Jack Shafer calls it "a bad, bad idea... from the Washington Post Company." Chris Hayes says, "If you asked me to come up w story that encapsulates everything wrong with Washington, couldn't top this."

What's the story?

For $25,000 to $250,000, The Washington Post is offering lobbyists and association executives off-the-record, non-confrontational access to "those powerful few" -- Obama administration officials, members of Congress, and the paper's own reporters and editors.

The astonishing offer is detailed in a flier circulated Wednesday to a health care lobbyist, who provided it to a reporter because the lobbyist said he feels it's a conflict for the paper to charge for access to, as the flier says, its "health care reporting and editorial staff."

The offer -- which essentially turns a news organization into a facilitator for private lobbyist-official encounters -- is a new sign of the lengths to which news organizations will go to find revenue at a time when most newspapers are struggling for survival.
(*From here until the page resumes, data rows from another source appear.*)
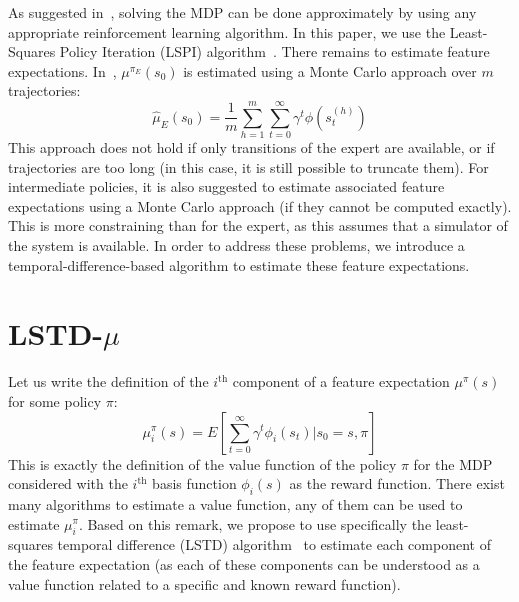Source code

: \documentclass{jfpda2011}
\begin{document}
As suggested in~\citep{abbeel2004apprenticeship}, solving the MDP can be done
approximately by using any appropriate reinforcement learning
algorithm. In this paper, we use the Least-Squares Policy Iteration
(LSPI) algorithm~\citep{lagoudakis2003least}. There remains to estimate
feature expectations. In~\citep{abbeel2004apprenticeship}, $\mu^{\pi_E}(s_0)$ is
estimated using a Monte Carlo approach over $m$ trajectories:
\begin{equation}
  \hat{\mu}_E(s_0) = \frac{1}{m} \sum_{h=1}^m \sum_{t=0}^\infty
  \gamma^t \phi(s_t^{(h)})
\end{equation}
This approach does not hold if only transitions of the expert are
available, or if trajectories are too long (in this case, it is
still possible to truncate them). For intermediate policies, it is
also suggested to estimate associated feature expectations using a
Monte Carlo approach (if they cannot be computed exactly). This is
more constraining than for the expert, as this assumes that a
simulator of the system is available. In order to address these
problems, we introduce a temporal-difference-based algorithm to
estimate these feature expectations.

\section{LSTD-$\mu$}
\label{sec:lstdmu}
Let us write the definition of the $i^\text{th}$ component of a
feature expectation $\mu^\pi(s)$ for some policy $\pi$:
\begin{equation}
  \mu_i^\pi(s) = E[\sum_{t=0}^\infty \gamma^t \phi_i(s_t)|s_0=s,\pi]
  \label{eqn:phi}
\end{equation}
This is exactly the definition of the value function of the policy
$\pi$ for the MDP considered with the $i^\text{th}$ basis function
$\phi_i(s)$ as the reward function. There exist many algorithms to
estimate a value function, any of them can be used to estimate
$\mu_i^\pi$. Based on this remark, we propose to use specifically
the least-squares temporal difference (LSTD)
algorithm~\citep{bradtke1996linear} to estimate each component of the
feature expectation (as each of these components can be understood
as a value function related to a specific and known reward
function).
\end{document}
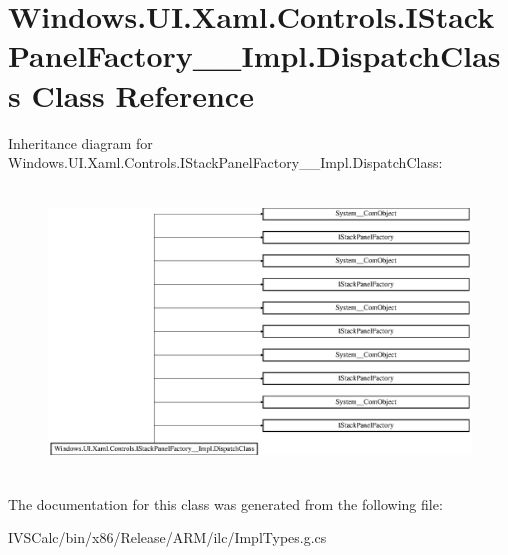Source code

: \hypertarget{class_windows_1_1_u_i_1_1_xaml_1_1_controls_1_1_i_stack_panel_factory_____impl_1_1_dispatch_class}{}\section{Windows.\+U\+I.\+Xaml.\+Controls.\+I\+Stack\+Panel\+Factory\+\_\+\+\_\+\+Impl.\+Dispatch\+Class Class Reference}
\label{class_windows_1_1_u_i_1_1_xaml_1_1_controls_1_1_i_stack_panel_factory_____impl_1_1_dispatch_class}
Inheritance diagram for Windows.\+U\+I.\+Xaml.\+Controls.\+I\+Stack\+Panel\+Factory\+\_\+\+\_\+\+Impl.\+Dispatch\+Class\+:\begin{figure}[H]
\begin{center}
\leavevmode
\includegraphics[height=7.661692cm]{class_windows_1_1_u_i_1_1_xaml_1_1_controls_1_1_i_stack_panel_factory_____impl_1_1_dispatch_class}
\end{center}
\end{figure}


The documentation for this class was generated from the following file\+:\begin{DoxyCompactItemize}
\item 
I\+V\+S\+Calc/bin/x86/\+Release/\+A\+R\+M/ilc/Impl\+Types.\+g.\+cs\end{DoxyCompactItemize}
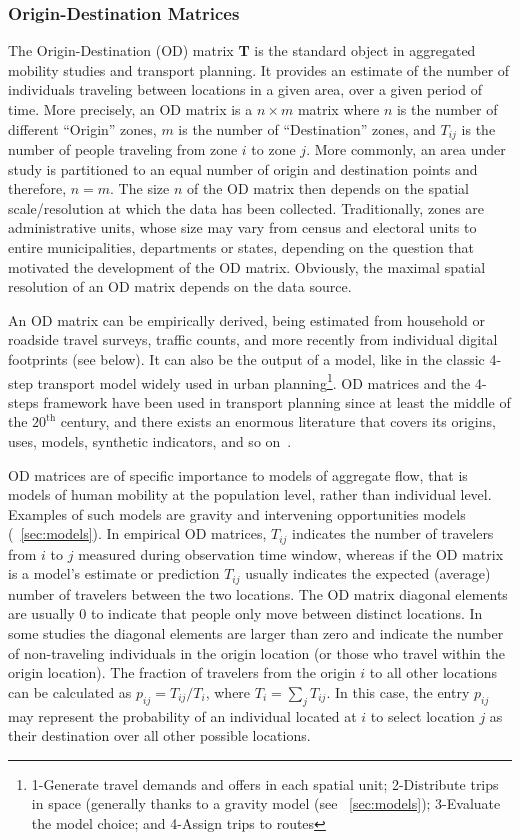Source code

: \subsubsection{Origin-Destination Matrices}\label{sec:odmatrix}

The Origin-Destination (OD) matrix {\bf T} is the standard object in aggregated mobility studies and transport planning. It provides an estimate of the number of individuals traveling between locations in a given area, over a given period of time. More precisely, an OD matrix is a $n\times m$ matrix where $n$ is the number of different ``Origin'' zones, $m$ is the number of ``Destination'' zones, and $T_{ij}$ is the number of people traveling from zone $i$ to
zone $j$. More commonly, an area under study is partitioned to an equal number of origin and destination points and therefore, $n=m$. The size $n$ of the OD matrix then depends on the spatial scale/resolution at which the data has been collected. Traditionally, zones are administrative units, whose size may vary from census and electoral units to entire municipalities, departments or states, depending on the question that motivated the development of the OD matrix. Obviously, the maximal spatial resolution of an OD matrix depends on the data source.

An OD matrix can be empirically derived, being estimated from
household or roadside travel surveys, traffic counts, and more
recently from individual digital footprints (see below). It can
also be the output of a model, like in the classic 4-step transport
model widely used in urban planning\footnote{1-Generate travel demands and offers in each spatial unit; 2-Distribute trips in space (generally thanks to a gravity model (see \sectionname~\ref{sec:models}); 3-Evaluate the model choice; and 4-Assign trips to routes}. OD
matrices and the 4-steps framework have been used in transport
planning since at least the middle of the $20^{\text{th}}$ century, and there exists an enormous literature that covers its origins, uses, models, synthetic indicators, and so on~\cite{ortuzar_2011_modeling}. 


OD matrices are of specific importance to models of aggregate flow, that is models of human mobility at the population level, rather than individual level. Examples of such models are gravity and intervening opportunities models (\sectionname~\ref{sec:models}). 
In empirical OD matrices, $T_{ij}$ indicates the number of travelers from $i$ to $j$ measured during observation time window, whereas if the OD matrix is a model's estimate or prediction $T_{ij}$ usually indicates the expected (average) number of travelers between the two locations. The OD matrix diagonal elements are usually 0 to indicate that people only move between distinct locations. In some studies the diagonal elements are larger than zero and indicate the number of non-traveling individuals in the origin location (or those who travel within the origin location). 
The fraction of travelers from the origin $i$ to all other locations can be calculated as $p_{ij} = T_{ij} / T_i$,  where $T_i = \sum_j T_{ij}$. In this case, the entry $p_{ij}$ may represent the probability of an individual located at $i$ to select location $j$ as their destination over all other possible locations.

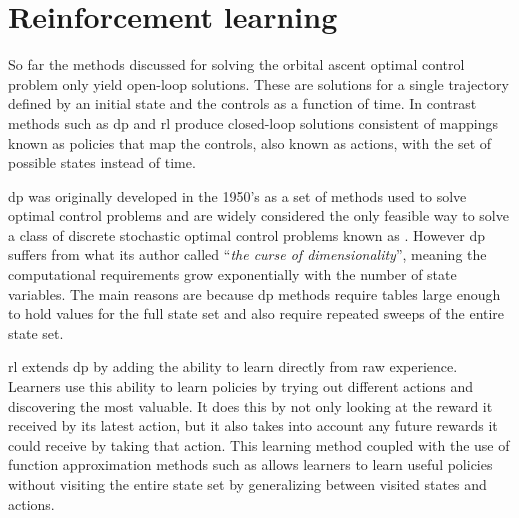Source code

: \chapter{Reinforcement learning}
\label{ch:rl}

So far the methods discussed for solving the orbital ascent optimal control problem only yield open-loop solutions. These are solutions for a single trajectory defined by an initial state and the controls as a function of time. In contrast methods such as \acrfull{dp} and \acrfull{rl} produce closed-loop solutions consistent of mappings known as policies that map the controls, also known as actions, with the set of possible states instead of time.

\acrshort{dp} was originally developed in the 1950's as a set of methods used to solve optimal control problems and are widely considered the only feasible way to solve a class of discrete stochastic optimal control problems known as . However \acrshort{dp} suffers from what its author called ``\emph{the curse of dimensionality}'', meaning the computational requirements grow exponentially with the number of state variables. The main reasons are because \acrshort{dp} methods require tables large enough to hold values for the full state set and also require repeated sweeps of the entire state set. 

\acrshort{rl} extends \acrshort{dp} by adding the ability to learn directly from raw experience. Learners use this ability to learn policies by trying out different actions and discovering the most valuable. It does this by not only looking at the reward it received by its latest action, but it also takes into account any future rewards it could receive by taking that action. This learning method coupled with the use of function approximation methods such as  allows learners to learn useful policies without visiting the entire state set by generalizing between visited states and actions.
This is a bad idea. The Washington Post Company is behaving far better when it subsidizes its reporting by preparing upper middle class kids to game the SAT. But I can't say I'm surprised. America can have a press that assiduously avoids these ethical mine fields, but only if we pay for it. The information gathered by newspapers, the skill set of reporters, and platforms of societal influence have value. If citizens aren't willing to pay for it, owners and workers in media are going to find some other way to be compensated, regrettable and unwise though some of their decisions may be.